Let them rest for a few months and you will be amazed!!!


----------



## Bigfoot (Jun 25, 2007)

GotaCohiba said:


> Let them rest for a few months and you will be amazed!!!


Roger that!!!


----------



## CGARMAN23 (May 16, 2008)

Bigfoot said:


> Roger that!!!


Will do.


----------



## amateurke (Mar 28, 2008)

They blend a "special selected" for the BeNeLux. And that is one of the ISOM's I love!!


----------



## sofaman (Jun 20, 2007)

Its all over now!!!


----------



## big04deuce (May 16, 2008)

Awesome..thx for sharing!


----------



## Paint (Mar 1, 2008)

They sound so good!!!


----------



## Lighthouse (Sep 5, 2007)

A follow BOTL got me a few of these. Probelm is he didn't get me enough of them!!!!!!!:dribble::dribble:


----------



## Bigfoot (Jun 25, 2007)

the one thing about RASS is they are very reasonable price wise. $149 a box isn't bad at all!!


----------



## maduro4me-cl (Jun 11, 2008)

Sounds great! Thanks for sharing, I will definately be picking one up.


----------



## karmaz00 (Dec 5, 2007)

a great smoke there


----------



## chinomalo (Feb 25, 2008)

Dems great smokes!! I need mas...!


----------



## iloveclmore (Jan 23, 2008)

I'm thinking about smoking one for my birthday tomorrow! I just wish I had more.
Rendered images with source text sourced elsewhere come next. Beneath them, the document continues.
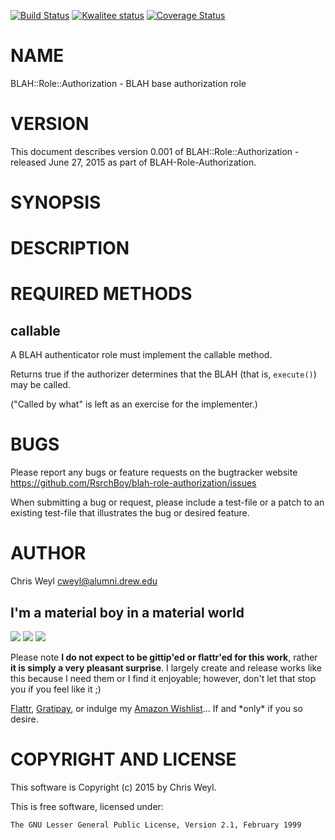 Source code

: [![Build Status](https://travis-ci.org/RsrchBoy/blah-role-authorization.svg?branch=master)](https://travis-ci.org/RsrchBoy/blah-role-authorization)
[![Kwalitee status](http://cpants.cpanauthors.org/dist/BLAH-Role-Authorization.png)](http://cpants.charsbar.org/dist/overview/BLAH-Role-Authorization)
[![Coverage Status](https://coveralls.io/repos/RsrchBoy/blah-role-authorization/badge.png?branch=master)](https://coveralls.io/r/RsrchBoy/blah-role-authorization?branch=master)

# NAME

BLAH::Role::Authorization - BLAH base authorization role

# VERSION

This document describes version 0.001 of BLAH::Role::Authorization - released June 27, 2015 as part of BLAH-Role-Authorization.

# SYNOPSIS

# DESCRIPTION

# REQUIRED METHODS

## callable

A BLAH authenticator role must implement the callable method.

Returns true if the authorizer determines that the BLAH (that is,
`execute()`) may be called.

("Called by what" is left as an exercise for the implementer.)

# BUGS

Please report any bugs or feature requests on the bugtracker website
https://github.com/RsrchBoy/blah-role-authorization/issues

When submitting a bug or request, please include a test-file or a
patch to an existing test-file that illustrates the bug or desired
feature.

# AUTHOR

Chris Weyl <cweyl@alumni.drew.edu>

## I'm a material boy in a material world

<div>
    <a href="https://gratipay.com/RsrchBoy/"><img src="http://img.shields.io/gratipay/RsrchBoy.svg" /></a>
    <a href="http://bit.ly/rsrchboys-wishlist"><img src="http://wps.io/wp-content/uploads/2014/05/amazon_wishlist.resized.png" /></a>
    <a href="https://flattr.com/submit/auto?user_id=RsrchBoy&url=https%3A%2F%2Fgithub.com%2FRsrchBoy%2Fblah-role-authorization&title=RsrchBoy's%20CPAN%20BLAH-Role-Authorization&tags=%22RsrchBoy's%20BLAH-Role-Authorization%20in%20the%20CPAN%22"><img src="http://api.flattr.com/button/flattr-badge-large.png" /></a>
</div>

Please note **I do not expect to be gittip'ed or flattr'ed for this work**,
rather **it is simply a very pleasant surprise**. I largely create and release
works like this because I need them or I find it enjoyable; however, don't let
that stop you if you feel like it ;)

[Flattr](https://flattr.com/submit/auto?user_id=RsrchBoy&url=https%3A%2F%2Fgithub.com%2FRsrchBoy%2Fblah-role-authorization&title=RsrchBoy&#x27;s%20CPAN%20BLAH-Role-Authorization&tags=%22RsrchBoy&#x27;s%20BLAH-Role-Authorization%20in%20the%20CPAN%22),
[Gratipay](https://gratipay.com/RsrchBoy/), or indulge my
[Amazon Wishlist](http://bit.ly/rsrchboys-wishlist)...  If and \*only\* if you so desire.

# COPYRIGHT AND LICENSE

This software is Copyright (c) 2015 by Chris Weyl.

This is free software, licensed under:

    The GNU Lesser General Public License, Version 2.1, February 1999
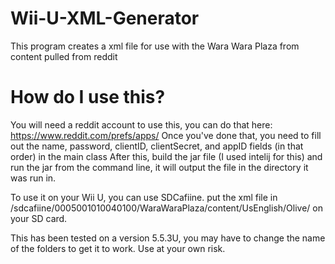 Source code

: # Wii-U-XML-Generator
This program creates a xml file for use with the Wara Wara Plaza from content pulled from reddit

# How do I use this?
You will need a reddit account to use this, you can do that here: https://www.reddit.com/prefs/apps/
Once you've done that, you need to fill out the name, password, clientID, clientSecret, and appID fields (in that order) in the main class
After this, build the jar file (I used intelij for this) and run the jar from the command line, it will output the file in the directory it was run in.

To use it on your Wii U, you can use SDCafiine.
put the xml file in /sdcafiine/0005001010040100/WaraWaraPlaza/content/UsEnglish/Olive/ on your SD card. 

This has been tested on a version 5.5.3U, you may have to change the name of the folders to get it to work. 
Use at your own risk.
Too bad I have two other boxes I want to buy as well (DPG JJ Selectos, VSG Torp).


----------



## marquelcg (Jul 19, 2008)

Such a great smoke!


----------



## goyankees (May 16, 2008)

Love the RASS I smoked one this past Sunday watching the Jets... The only thing enjoyable that game was the cigar... 

Then I cheered for the Steelers vs the Giants and well.. I hate Tom Coughlin!


----------



## DBCcigar (Apr 24, 2008)

The RASS is the $hit!


----------



## jitzy (Jan 7, 2007)

truly an amazing cigar


----------



## baba (Nov 5, 2007)

It is always nice to pickup some R.A.s


----------